The memo challenges the assertion by Nielsen last June on Twitter and in media briefings saying "we do not have a policy of separating families at the border. Period."

The Dec. 16, 2017, document, provided by Merkley's office, which said it received it from a whistleblower, appears to be an internal memo on legal options to address families who were arriving at the border. Among the options listed: the "prosecution of family units" and "separate family units."

We do not have a policy of separating families at the border. Period.

— Sec. Kirstjen Nielsen (@SecNielsen) June 17, 2018

"Announce that DHS is considering separating family units, placing the adults in adult detention, and placing the minors under the age 18 in the custody of (Health and Human Services) as unaccompanied alien children," states one option in the document.

Merkley notes that Nielsen made similar comments in congressional testimony, at one point telling the House Judiciary Committee: "I'm not a liar. We've never had a policy of family separation."

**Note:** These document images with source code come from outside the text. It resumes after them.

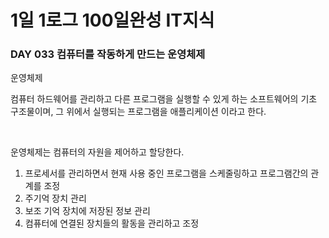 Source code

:# 1일 1로그 100일완성 IT지식
### DAY 033 컴퓨터를 작동하게 만드는 운영체제
운영체제

컴퓨터 하드웨어를 관리하고 다른 프로그램을 실행할 수 있게 하는 소프트웨어의 기초 구조물이며, 그 위에서 실행되는 프로그램을 애플리케이션 이라고 한다.

<br>

운영체제는 컴퓨터의 자원을 제어하고 할당한다.

1. 프로세서를 관리하면서 현재 사용 중인 프로그램을 스케줄링하고 프로그램간의 관계를 조정
2. 주기억 장치 관리
3. 보조 기억 장치에 저장된 정보 관리
4. 컴퓨터에 연결된 장치들의 활동을 관리하고 조정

"Compelling new evidence has emerged revealing that high-level Department of Homeland Security officials were secretly and actively developing a new policy and legal framework for separating families as far back as December 2017," Merkley, from Oregon, wrote in a letter to FBI Director Christopher Wray.

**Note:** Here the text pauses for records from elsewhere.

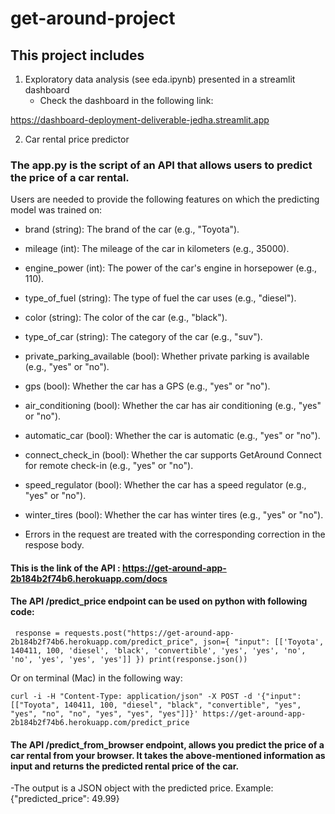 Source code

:# get-around-project


## This project includes 

1) Exploratory data analysis (see eda.ipynb) presented in a streamlit dashboard
    - Check the dashboard in the following link: 

https://dashboard-deployment-deliverable-jedha.streamlit.app
    
2) Car rental price predictor

### The app.py is the script of an API that allows users to predict the price of a car rental.

Users are needed to provide the following features on which the predicting model was trained on:

* brand (string): The brand of the car (e.g., "Toyota").
* mileage (int): The mileage of the car in kilometers (e.g., 35000).
* engine_power (int): The power of the car's engine in horsepower (e.g., 110).
* type_of_fuel (string): The type of fuel the car uses (e.g., "diesel").
* color (string): The color of the car (e.g., "black").
* type_of_car (string): The category of the car (e.g., "suv").
* private_parking_available (bool): Whether private parking is available (e.g., "yes" or "no").
* gps (bool): Whether the car has a GPS (e.g., "yes" or "no").
* air_conditioning (bool): Whether the car has air conditioning (e.g., "yes" or "no").
* automatic_car (bool): Whether the car is automatic (e.g., "yes" or "no").
* connect_check_in (bool): Whether the car supports GetAround Connect for remote check-in (e.g., "yes" or "no").
* speed_regulator (bool): Whether the car has a speed regulator (e.g., "yes" or "no").
* winter_tires (bool): Whether the car has winter tires (e.g., "yes" or "no").

* Errors in the request are treated with the corresponding correction in the respose body.

#### This is the link of the API : https://get-around-app-2b184b2f74b6.herokuapp.com/docs

#### The API /predict_price endpoint can be used on python with following code: 

``
response = requests.post("https://get-around-app-2b184b2f74b6.herokuapp.com/predict_price", json={
    "input": [['Toyota', 140411, 100, 'diesel', 'black', 'convertible', 'yes', 'yes', 'no', 'no', 'yes', 'yes', 'yes']]
})
print(response.json())``

Or on terminal (Mac) in the following way:

``curl -i -H "Content-Type: application/json" -X POST -d '{"input": [["Toyota", 140411, 100, "diesel", "black", "convertible", "yes", "yes", "no", "no", "yes", "yes", "yes"]]}' https://get-around-app-2b184b2f74b6.herokuapp.com/predict_price``

#### The API /predict_from_browser endpoint, allows you predict the price of a car rental from your browser. It takes the above-mentioned information as input and returns the predicted rental price of the car.

  -The output is a JSON object with the predicted price.
      Example: {"predicted_price": 49.99}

On Thursday, a spokeswoman for DHS said the document was intended to examine the administration's options. The spokeswoman did not immediately respond to Merkley's request for a perjury inquiry.

“The Trump administration has made clear that all legal options are on the table to enforce the rule of law, rein in mass unchecked illegal immigration, and defend our borders," said spokeswoman Katie Waldman in an emailed statement.

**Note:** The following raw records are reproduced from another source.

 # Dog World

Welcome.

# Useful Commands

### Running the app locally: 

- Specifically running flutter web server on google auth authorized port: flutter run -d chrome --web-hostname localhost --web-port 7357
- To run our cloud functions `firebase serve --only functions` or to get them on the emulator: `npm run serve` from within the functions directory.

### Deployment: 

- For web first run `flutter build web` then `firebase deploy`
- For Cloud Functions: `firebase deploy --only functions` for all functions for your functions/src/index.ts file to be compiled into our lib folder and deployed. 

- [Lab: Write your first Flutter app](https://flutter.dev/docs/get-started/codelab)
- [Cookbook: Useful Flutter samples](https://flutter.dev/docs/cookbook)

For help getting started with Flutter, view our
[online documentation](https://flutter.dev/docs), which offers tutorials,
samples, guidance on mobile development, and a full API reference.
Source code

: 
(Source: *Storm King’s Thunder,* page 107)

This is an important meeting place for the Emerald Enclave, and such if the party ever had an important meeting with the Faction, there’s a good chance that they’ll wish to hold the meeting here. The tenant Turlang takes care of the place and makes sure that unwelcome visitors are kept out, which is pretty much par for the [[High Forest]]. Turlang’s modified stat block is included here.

Waldman said the administration saw an uptick of border arrests, which it blamed on a lack of a border wall and a court settlement that prohibits detention of children for longer than 20 days. Officials have said previously they believe that court settlement, known as the Flores Agreement, encouraged people to travel with minors.

"In part we were predicting — and trying to prevent — the exact humanitarian and security crisis we are confronted by now," Waldman said. "It would be malpractice to not seriously examine every single avenue to gain operational control of the border and ensure that those who are entering our country have a legal right to be here."

Shortly after the December 2017 memo was drafted, in April 2018, the Trump administration announced a "zero-tolerance" policy at the border that resulted in the separation of some 2,700 kids from their families in a matter of weeks.

In court filings, the administration has estimated a total of 2,737 children were separated from their families under "zero tolerance." But a report released Thursday by internal government investigators found that there were likely "thousands" more kids separated from families in 2017, before that policy took effect. The Health and Human Services inspector general said that the number of kids separated from their families under the current administration is "unknown."

While enforcement deterrents like the ones described in the memo have been effective in stopping adult men from entering further into the U.S. for economic reasons, experts at the nonpartisan Migration Policy Institute say those methods don't address the current humanitarian crisis.

"There is no evidence that such deterrence tactics work against the humanitarian flows today," MPI analyst Sarah Pierce told ABC News. "So not only is it immoral, but it is misguided and foolish."